(Saved entries)

*** Begin section ***

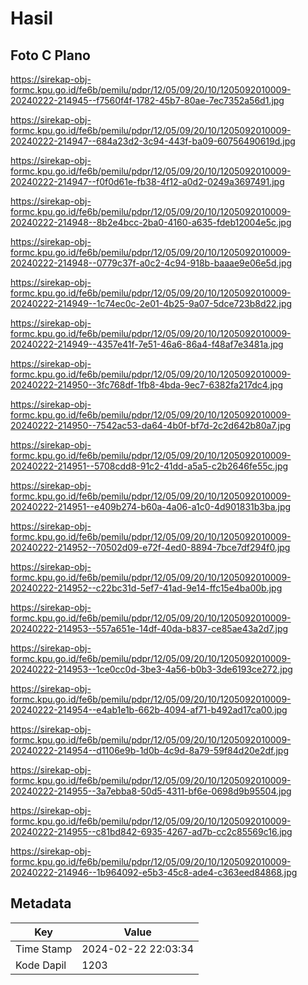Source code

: # Hasil

## Foto C Plano

https://sirekap-obj-formc.kpu.go.id/fe6b/pemilu/pdpr/12/05/09/20/10/1205092010009-20240222-214945--f7560f4f-1782-45b7-80ae-7ec7352a56d1.jpg

https://sirekap-obj-formc.kpu.go.id/fe6b/pemilu/pdpr/12/05/09/20/10/1205092010009-20240222-214947--684a23d2-3c94-443f-ba09-60756490619d.jpg

https://sirekap-obj-formc.kpu.go.id/fe6b/pemilu/pdpr/12/05/09/20/10/1205092010009-20240222-214947--f0f0d61e-fb38-4f12-a0d2-0249a3697491.jpg

https://sirekap-obj-formc.kpu.go.id/fe6b/pemilu/pdpr/12/05/09/20/10/1205092010009-20240222-214948--8b2e4bcc-2ba0-4160-a635-fdeb12004e5c.jpg

https://sirekap-obj-formc.kpu.go.id/fe6b/pemilu/pdpr/12/05/09/20/10/1205092010009-20240222-214948--0779c37f-a0c2-4c94-918b-baaae9e06e5d.jpg

https://sirekap-obj-formc.kpu.go.id/fe6b/pemilu/pdpr/12/05/09/20/10/1205092010009-20240222-214949--1c74ec0c-2e01-4b25-9a07-5dce723b8d22.jpg

https://sirekap-obj-formc.kpu.go.id/fe6b/pemilu/pdpr/12/05/09/20/10/1205092010009-20240222-214949--4357e41f-7e51-46a6-86a4-f48af7e3481a.jpg

https://sirekap-obj-formc.kpu.go.id/fe6b/pemilu/pdpr/12/05/09/20/10/1205092010009-20240222-214950--3fc768df-1fb8-4bda-9ec7-6382fa217dc4.jpg

https://sirekap-obj-formc.kpu.go.id/fe6b/pemilu/pdpr/12/05/09/20/10/1205092010009-20240222-214950--7542ac53-da64-4b0f-bf7d-2c2d642b80a7.jpg

https://sirekap-obj-formc.kpu.go.id/fe6b/pemilu/pdpr/12/05/09/20/10/1205092010009-20240222-214951--5708cdd8-91c2-41dd-a5a5-c2b2646fe55c.jpg

https://sirekap-obj-formc.kpu.go.id/fe6b/pemilu/pdpr/12/05/09/20/10/1205092010009-20240222-214951--e409b274-b60a-4a06-a1c0-4d901831b3ba.jpg

https://sirekap-obj-formc.kpu.go.id/fe6b/pemilu/pdpr/12/05/09/20/10/1205092010009-20240222-214952--70502d09-e72f-4ed0-8894-7bce7df294f0.jpg

https://sirekap-obj-formc.kpu.go.id/fe6b/pemilu/pdpr/12/05/09/20/10/1205092010009-20240222-214952--c22bc31d-5ef7-41ad-9e14-ffc15e4ba00b.jpg

https://sirekap-obj-formc.kpu.go.id/fe6b/pemilu/pdpr/12/05/09/20/10/1205092010009-20240222-214953--557a651e-14df-40da-b837-ce85ae43a2d7.jpg

https://sirekap-obj-formc.kpu.go.id/fe6b/pemilu/pdpr/12/05/09/20/10/1205092010009-20240222-214953--1ce0cc0d-3be3-4a56-b0b3-3de6193ce272.jpg

https://sirekap-obj-formc.kpu.go.id/fe6b/pemilu/pdpr/12/05/09/20/10/1205092010009-20240222-214954--e4ab1e1b-662b-4094-af71-b492ad17ca00.jpg

https://sirekap-obj-formc.kpu.go.id/fe6b/pemilu/pdpr/12/05/09/20/10/1205092010009-20240222-214954--d1106e9b-1d0b-4c9d-8a79-59f84d20e2df.jpg

https://sirekap-obj-formc.kpu.go.id/fe6b/pemilu/pdpr/12/05/09/20/10/1205092010009-20240222-214955--3a7ebba8-50d5-4311-bf6e-0698d9b95504.jpg

https://sirekap-obj-formc.kpu.go.id/fe6b/pemilu/pdpr/12/05/09/20/10/1205092010009-20240222-214955--c81bd842-6935-4267-ad7b-cc2c85569c16.jpg

https://sirekap-obj-formc.kpu.go.id/fe6b/pemilu/pdpr/12/05/09/20/10/1205092010009-20240222-214946--1b964092-e5b3-45c8-ade4-c363eed84868.jpg


## Metadata

| Key        | Value               |
| ---------- | ------------------- |
| Time Stamp | 2024-02-22 22:03:34 |
| Kode Dapil | 1203                |



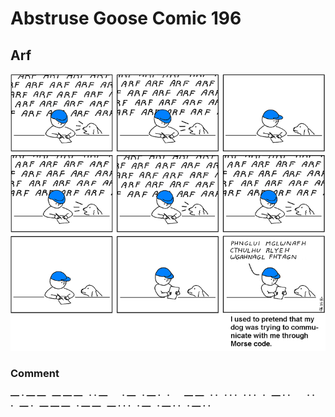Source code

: # Abstruse Goose Comic 196
## Arf

![image](dotdash_dotdashdot_dotdotdashdot.png)
### Comment

<strong>— · — —   — — —   · · —       · —   · — ·   ·       — —   · ·   · · ·   · · ·   ·   — · ·       
· · ·   — ·   — — —   · — —   — · · ·   · —   · — · ·   · — · ·</strong>


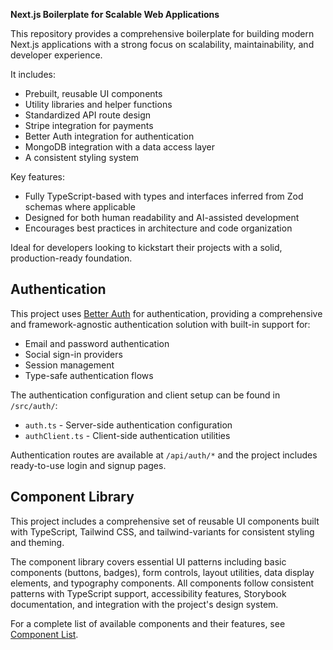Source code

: 
**Next.js Boilerplate for Scalable Web Applications**

This repository provides a comprehensive boilerplate for building modern Next.js applications with a strong focus on scalability, maintainability, and developer experience.

It includes:

* Prebuilt, reusable UI components
* Utility libraries and helper functions
* Standardized API route design
* Stripe integration for payments
* Better Auth integration for authentication
* MongoDB integration with a data access layer
* A consistent styling system

Key features:

* Fully TypeScript-based with types and interfaces inferred from Zod schemas where applicable
* Designed for both human readability and AI-assisted development
* Encourages best practices in architecture and code organization

Ideal for developers looking to kickstart their projects with a solid, production-ready foundation.

## Authentication

This project uses [Better Auth](https://better-auth.com/) for authentication, providing a comprehensive and framework-agnostic authentication solution with built-in support for:

- Email and password authentication
- Social sign-in providers
- Session management
- Type-safe authentication flows

The authentication configuration and client setup can be found in `/src/auth/`:
- `auth.ts` - Server-side authentication configuration
- `authClient.ts` - Client-side authentication utilities

Authentication routes are available at `/api/auth/*` and the project includes ready-to-use login and signup pages.

## Component Library

This project includes a comprehensive set of reusable UI components built with TypeScript, Tailwind CSS, and tailwind-variants for consistent styling and theming.

The component library covers essential UI patterns including basic components (buttons, badges), form controls, layout utilities, data display elements, and typography components. All components follow consistent patterns with TypeScript support, accessibility features, Storybook documentation, and integration with the project's design system.

For a complete list of available components and their features, see [Component List](docs/component-list.md).
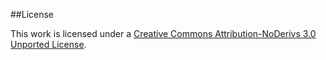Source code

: ##License

This work is licensed under a [Creative Commons Attribution-NoDerivs 3.0 Unported License](http://creativecommons.org/licenses/by-nd/3.0/).
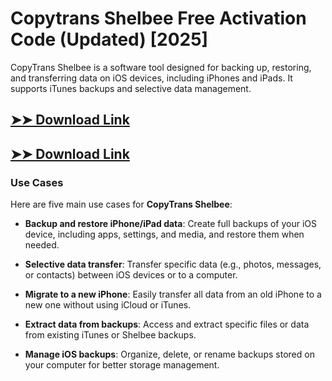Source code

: # Copytrans Shelbee Free Activation Code (Updated) [2025]

CopyTrans Shelbee is a software tool designed for backing up, restoring, and transferring data on iOS devices, including iPhones and iPads. It supports iTunes backups and selective data management.

## [➤➤ Download Link](https://tinyurl.com/yt3w8jhr)

## [➤➤ Download Link](https://tinyurl.com/yt3w8jhr)

### **Use Cases**
Here are five main use cases for **CopyTrans Shelbee**:



- **Backup and restore iPhone/iPad data**: Create full backups of your iOS device, including apps, settings, and media, and restore them when needed.  

- **Selective data transfer**: Transfer specific data (e.g., photos, messages, or contacts) between iOS devices or to a computer.  

- **Migrate to a new iPhone**: Easily transfer all data from an old iPhone to a new one without using iCloud or iTunes.  

- **Extract data from backups**: Access and extract specific files or data from existing iTunes or Shelbee backups.  

- **Manage iOS backups**: Organize, delete, or rename backups stored on your computer for better storage management.
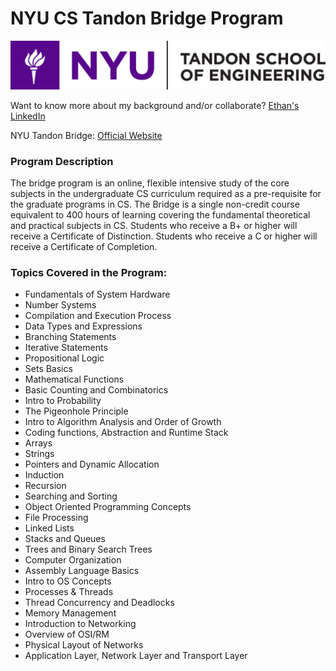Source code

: # NYU CS Tandon Bridge Program 
![NYU Tandon School of Engineering Logo](/nyu_logo.jpg "NYU Tandon School of Engineering")

Want to know more about my background and/or collaborate? [Ethan's LinkedIn](https://www.linkedin.com/in/ethantran8714/)

NYU Tandon Bridge: [Official Website](https://engineering.nyu.edu/academics/programs/nyu-tandon-bridge)

### Program Description
The bridge program is an online, flexible intensive study of the core subjects in the undergraduate CS curriculum required as a pre-requisite for the graduate programs in CS. The Bridge is a single non-credit course equivalent to 400 hours of learning covering the fundamental theoretical and practical subjects in CS. Students who receive a B+ or higher will receive a Certificate of Distinction. Students who receive a C or higher will receive a Certificate of Completion.

### Topics Covered in the Program:
<ul>
  <li>Fundamentals of System Hardware</li>
  <li>Number Systems</li>
  <li>Compilation and Execution Process</li>
  <li>Data Types and Expressions</li>
  <li>Branching Statements</li>
  <li>Iterative Statements</li>
  <li>Propositional Logic</li>
  <li>Sets Basics</li>
  <li>Mathematical Functions</li>
  <li>Basic Counting and Combinatorics</li>
  <li>Intro to Probability</li>
  <li>The Pigeonhole Principle</li>
  <li>Intro to Algorithm Analysis and Order of Growth</li>
  <li>Coding functions, Abstraction and Runtime Stack</li>
  <li>Arrays</li>
  <li>Strings</li>
  <li>Pointers and Dynamic Allocation</li>
  <li>Induction</li>
  <li>Recursion</li>
  <li>Searching and Sorting</li>
  <li>Object Oriented Programming Concepts</li>
  <li>File Processing</li>
  <li>Linked Lists</li>
  <li>Stacks and Queues</li>
  <li>Trees and Binary Search Trees</li>
  <li>Computer Organization</li>
  <li>Assembly Language Basics</li>
  <li>Intro to OS Concepts</li>
  <li>Processes & Threads</li>
  <li>Thread Concurrency and Deadlocks</li>
  <li>Memory Management</li>
  <li>Introduction to Networking</li>
  <li>Overview of OSI/RM</li>
  <li>Physical Layout of Networks</li>
  <li>Application Layer, Network Layer and Transport Layer</li>
<ul>
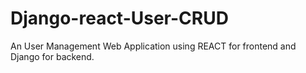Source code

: # Django-react-User-CRUD
An User Management Web Application using REACT for frontend and Django for backend.
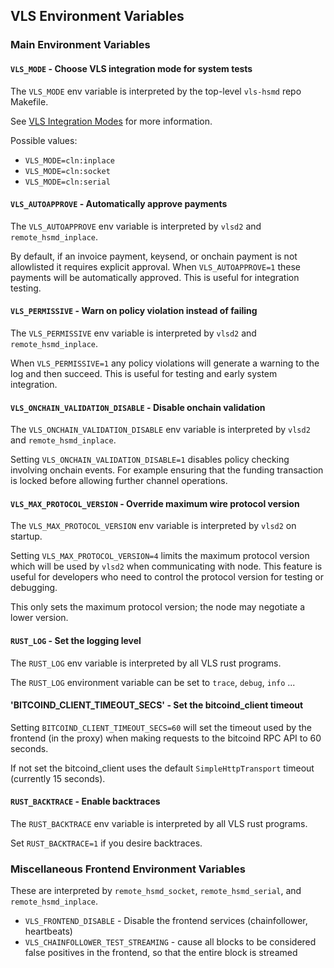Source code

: ## VLS Environment Variables

### Main Environment Variables

#### `VLS_MODE` - Choose VLS integration mode for system tests

The `VLS_MODE` env variable is interpreted by the top-level `vls-hsmd` repo Makefile.

See [VLS Integration Modes](https://gitlab.com/lightning-signer/docs/-/blob/master/overview/README.md#vls-integration-modes)
for more information.

Possible values:
- `VLS_MODE=cln:inplace`
- `VLS_MODE=cln:socket`
- `VLS_MODE=cln:serial`

#### `VLS_AUTOAPPROVE` - Automatically approve payments

The `VLS_AUTOAPPROVE` env variable is interpreted by `vlsd2` and `remote_hsmd_inplace`.

By default, if an invoice payment, keysend, or onchain payment is not allowlisted it requires
explicit approval.  When `VLS_AUTOAPPROVE=1` these payments will be automatically approved.
This is useful for integration testing.

#### `VLS_PERMISSIVE` - Warn on policy violation instead of failing

The `VLS_PERMISSIVE` env variable is interpreted by `vlsd2` and `remote_hsmd_inplace`.

When `VLS_PERMISSIVE=1` any policy violations will generate a warning to the log and then succeed.
This is useful for testing and early system integration.

#### `VLS_ONCHAIN_VALIDATION_DISABLE` - Disable onchain validation

The `VLS_ONCHAIN_VALIDATION_DISABLE` env variable is interpreted by
`vlsd2` and `remote_hsmd_inplace`.

Setting `VLS_ONCHAIN_VALIDATION_DISABLE=1` disables policy checking
involving onchain events.  For example ensuring that the funding
transaction is locked before allowing further channel operations.

#### `VLS_MAX_PROTOCOL_VERSION` - Override maximum wire protocol version

The `VLS_MAX_PROTOCOL_VERSION` env variable is interpreted by `vlsd2` on startup.

Setting `VLS_MAX_PROTOCOL_VERSION=4` limits the maximum protocol
version which will be used by `vlsd2` when communicating with
node.  This feature is useful for developers who need to control the
protocol version for testing or debugging.

This only sets the maximum protocol version; the node may negotiate a lower version.

#### `RUST_LOG` - Set the logging level

The `RUST_LOG` env variable is interpreted by all VLS rust programs.

The `RUST_LOG` environment variable can be set to `trace`, `debug`, `info` ...

#### 'BITCOIND_CLIENT_TIMEOUT_SECS' - Set the bitcoind_client timeout

Setting `BITCOIND_CLIENT_TIMEOUT_SECS=60` will set the timeout used by
the frontend (in the proxy) when making requests to the bitcoind RPC
API to 60 seconds.

If not set the bitcoind_client uses the default `SimpleHttpTransport`
timeout (currently 15 seconds).

#### `RUST_BACKTRACE` - Enable backtraces

The `RUST_BACKTRACE` env variable is interpreted by all VLS rust programs.

Set `RUST_BACKTRACE=1` if you desire backtraces.

### Miscellaneous Frontend Environment Variables

These are interpreted by `remote_hsmd_socket`, `remote_hsmd_serial`, and `remote_hsmd_inplace`.

- `VLS_FRONTEND_DISABLE` - Disable the frontend services (chainfollower, heartbeats)
- `VLS_CHAINFOLLOWER_TEST_STREAMING` - cause all blocks to be considered false positives in the frontend, so that the entire block is streamed

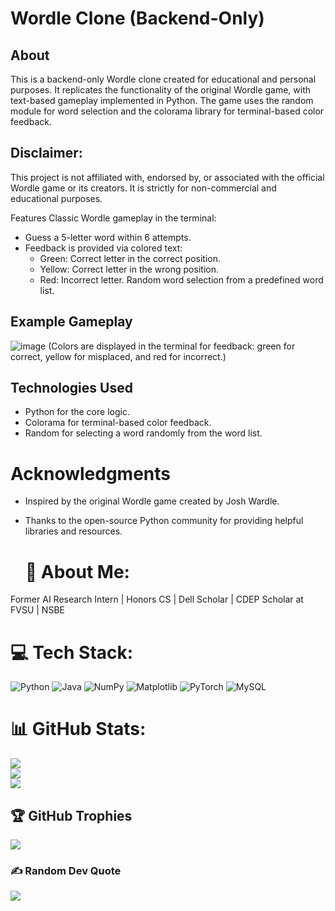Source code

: # Wordle Clone (Backend-Only)
## About
This is a backend-only Wordle clone created for educational and personal purposes. It replicates the functionality of the original Wordle game, with text-based gameplay implemented in Python. The game uses the random module for word selection and the colorama library for terminal-based color feedback.

## Disclaimer:
This project is not affiliated with, endorsed by, or associated with the official Wordle game or its creators. It is strictly for non-commercial and educational purposes.

Features
Classic Wordle gameplay in the terminal:
  - Guess a 5-letter word within 6 attempts.
  - Feedback is provided via colored text:
    - Green: Correct letter in the correct position.
    - Yellow: Correct letter in the wrong position.
    - Red: Incorrect letter.
Random word selection from a predefined word list.

## Example Gameplay
![image](https://github.com/user-attachments/assets/a127f55a-af17-4250-b51c-0076bb854bca)
(Colors are displayed in the terminal for feedback: green for correct, yellow for misplaced, and red for incorrect.)

## Technologies Used
- Python for the core logic.
- Colorama for terminal-based color feedback.
- Random for selecting a word randomly from the word list.

# Acknowledgments
- Inspired by the original Wordle game created by Josh Wardle.
- Thanks to the open-source Python community for providing helpful libraries and resources.

  # 💫 About Me:
Former AI Research Intern | Honors CS | Dell Scholar | CDEP Scholar at FVSU | NSBE


# 💻 Tech Stack:
![Python](https://img.shields.io/badge/python-3670A0?style=for-the-badge&logo=python&logoColor=ffdd54) ![Java](https://img.shields.io/badge/java-%23ED8B00.svg?style=for-the-badge&logo=openjdk&logoColor=white) ![NumPy](https://img.shields.io/badge/numpy-%23013243.svg?style=for-the-badge&logo=numpy&logoColor=white) ![Matplotlib](https://img.shields.io/badge/Matplotlib-%23ffffff.svg?style=for-the-badge&logo=Matplotlib&logoColor=black) ![PyTorch](https://img.shields.io/badge/PyTorch-%23EE4C2C.svg?style=for-the-badge&logo=PyTorch&logoColor=white) ![MySQL](https://img.shields.io/badge/mysql-4479A1.svg?style=for-the-badge&logo=mysql&logoColor=white)
# 📊 GitHub Stats:
![](https://github-readme-stats.vercel.app/api?username=josuendeko12&theme=dark&hide_border=true&include_all_commits=false&count_private=false)<br/>
![](https://github-readme-streak-stats.herokuapp.com/?user=josuendeko12&theme=dark&hide_border=true)<br/>
![](https://github-readme-stats.vercel.app/api/top-langs/?username=josuendeko12&theme=dark&hide_border=true&include_all_commits=false&count_private=false&layout=compact)

## 🏆 GitHub Trophies
![](https://github-profile-trophy.vercel.app/?username=josuendeko12&theme=radical&no-frame=false&no-bg=false&margin-w=4)

### ✍️ Random Dev Quote
![](https://quotes-github-readme.vercel.app/api?type=horizontal&theme=dark)

<!-- Proudly created with GPRM ( https://gprm.itsvg.in ) -->
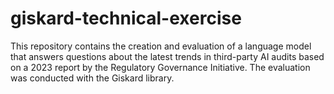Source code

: # giskard-technical-exercise
This repository contains the creation and evaluation of a language model that answers questions about the latest trends in third-party AI audits based on a 2023 report by the Regulatory Governance Initiative. The evaluation was conducted with the Giskard library.
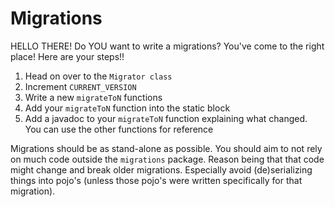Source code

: # Migrations
HELLO THERE! Do YOU want to write a migrations? You've come to the right place! Here are your steps!!

1. Head on over to the `Migrator class`
2. Increment `CURRENT_VERSION`
3. Write a new `migrateToN` functions
4. Add your `migrateToN` function into the static block
5. Add a javadoc to your `migrateToN` function explaining what changed. You can use the
other functions for reference

Migrations should be as stand-alone as possible. You should aim to not rely on much code outside the `migrations`
package. Reason being that that code might change and break older migrations. Especially avoid (de)serializing
things into pojo's (unless those pojo's were written specifically for that migration). 
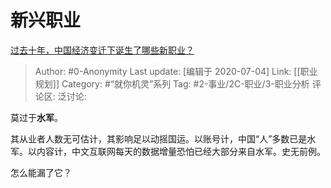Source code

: # 新兴职业
[过去十年，中国经济变迁下诞生了哪些新职业？](https://www.zhihu.com/question/299637816/answer/521576857)

> Author: #0-Anonymity
> Last update: [编辑于 2020-07-04]
> Link: [[职业规划]]
> Category: #“就你机灵”系列
> Tag: #2-事业/2C-职业/3-职业分析
> 评论区:
> 泛讨论:

莫过于**水军**。

其从业者人数无可估计，其影响足以动摇国运。以账号计，中国“人”多数已是水军。以内容计，中文互联网每天的数据增量恐怕已经大部分来自水军。史无前例。

怎么能漏了它？
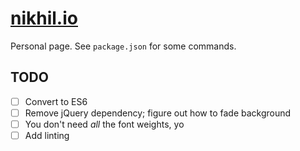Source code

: [nikhil.io](https://nikhil.io)
==============================

Personal page. See `package.json` for some commands.

TODO
----

* [ ] Convert to ES6
* [ ] Remove jQuery dependency; figure out how to fade background
* [ ] You don't need _all_ the font weights, yo
* [ ] Add linting
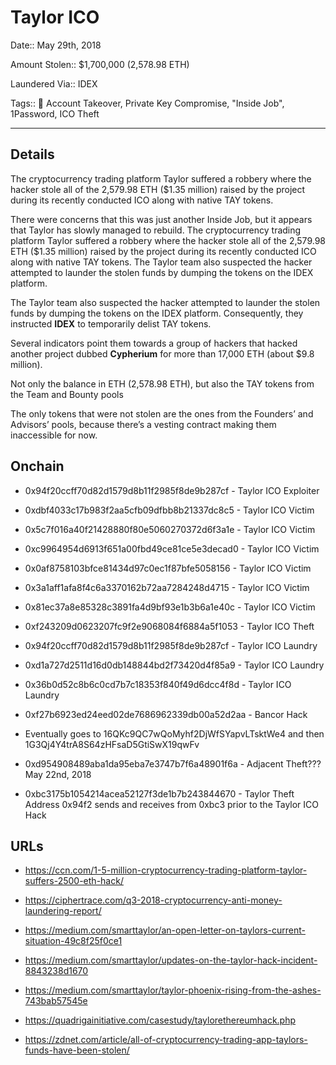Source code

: # Taylor ICO

Date:: May 29th, 2018

Amount Stolen:: $1,700,000 (2,578.98 ETH)

Laundered Via:: IDEX

Tags:: 🔑 Account Takeover, Private Key Compromise, "Inside Job", 1Password, ICO Theft

---

## Details

The cryptocurrency trading platform Taylor suffered a robbery where the hacker stole all of the 2,579.98 ETH ($1.35 million) raised by the project during its recently conducted ICO along with native TAY tokens.

There were concerns that this was just another Inside Job, but it appears that Taylor has slowly managed to rebuild.  The cryptocurrency trading platform Taylor suffered a robbery where the hacker stole all of the 2,579.98 ETH ($1.35 million) raised by the project during its recently conducted ICO along with native TAY tokens. The Taylor team also suspected the hacker attempted to launder the stolen funds by dumping the tokens on the IDEX platform.

The Taylor team also suspected the hacker attempted to launder the stolen funds by dumping the tokens on the IDEX platform.  Consequently, they instructed **IDEX** to temporarily delist TAY tokens.

Several indicators point them towards a group of hackers that hacked another project dubbed **Cypherium** for more than 17,000 ETH (about $9.8 million).

Not only the balance in ETH (2,578.98 ETH), but also the TAY tokens from the Team and Bounty pools

The only tokens that were not stolen are the ones from the Founders’ and Advisors’ pools, because there’s a vesting contract making them inaccessible for now.


## Onchain

- 0x94f20ccff70d82d1579d8b11f2985f8de9b287cf - Taylor ICO Exploiter

- 0xdbf4033c17b983f2aa5cfb09dfbb8b21337dc8c5 - Taylor ICO Victim

- 0x5c7f016a40f21428880f80e5060270372d6f3a1e - Taylor ICO Victim

- 0xc9964954d6913f651a00fbd49ce81ce5e3decad0 - Taylor ICO Victim

- 0x0af8758103bfce81434d97c0ec1f87bfe5058156 - Taylor ICO Victim

- 0x3a1aff1afa8f4c6a3370162b72aa7284248d4715 - Taylor ICO Victim

- 0x81ec37a8e85328c3891fa4d9bf93e1b3b6a1e40c - Taylor ICO Victim

- 0xf243209d0623207fc9f2e9068084f6884a5f1053 - Taylor ICO Theft

- 0x94f20ccff70d82d1579d8b11f2985f8de9b287cf - Taylor ICO Laundry

- 0xd1a727d2511d16d0db148844bd2f73420d4f85a9 - Taylor ICO Laundry

- 0x36b0d52c8b6c0cd7b7c18353f840f49d6dcc4f8d - Taylor ICO Laundry

- 0xf27b6923ed24eed02de7686962339db00a52d2aa - Bancor Hack

- Eventually goes to 16QKc9QC7wQoMyhf2DjWfSYapvLTsktWe4 and then 1G3Qj4Y4trA8S64zHFsaD5GtiSwX19qwFv

- 0xd954908489aba1da95eba7e3747b7f6a48901f6a - Adjacent Theft??? May 22nd, 2018

- 0xbc3175b1054214acea52127f3de1b7b243844670 - Taylor Theft Address 0x94f2 sends and receives from 0xbc3 prior to the Taylor ICO Hack


## URLs

- https://ccn.com/1-5-million-cryptocurrency-trading-platform-taylor-suffers-2500-eth-hack/

- https://ciphertrace.com/q3-2018-cryptocurrency-anti-money-laundering-report/

- https://medium.com/smarttaylor/an-open-letter-on-taylors-current-situation-49c8f25f0ce1

- https://medium.com/smarttaylor/updates-on-the-taylor-hack-incident-8843238d1670

- https://medium.com/smarttaylor/taylor-phoenix-rising-from-the-ashes-743bab57545e

- https://quadrigainitiative.com/casestudy/taylorethereumhack.php

- https://zdnet.com/article/all-of-cryptocurrency-trading-app-taylors-funds-have-been-stolen/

*** End section ***

* WORK ORDER
Once you find the string "theme" in a line of the records, copy that line.

* FINISHED TASK
![](https://github-readme-stats.vercel.app/api?username=josuendeko12&theme=dark&hide_border=true&include_all_commits=false&count_private=false)<br/>
![](https://github-readme-streak-stats.herokuapp.com/?user=josuendeko12&theme=dark&hide_border=true)<br/>
![](https://github-readme-stats.vercel.app/api/top-langs/?username=josuendeko12&theme=dark&hide_border=true&include_all_commits=false&count_private=false&layout=compact)
![](https://github-profile-trophy.vercel.app/?username=josuendeko12&theme=radical&no-frame=false&no-bg=false&margin-w=4)
![](https://quotes-github-readme.vercel.app/api?type=horizontal&theme=dark)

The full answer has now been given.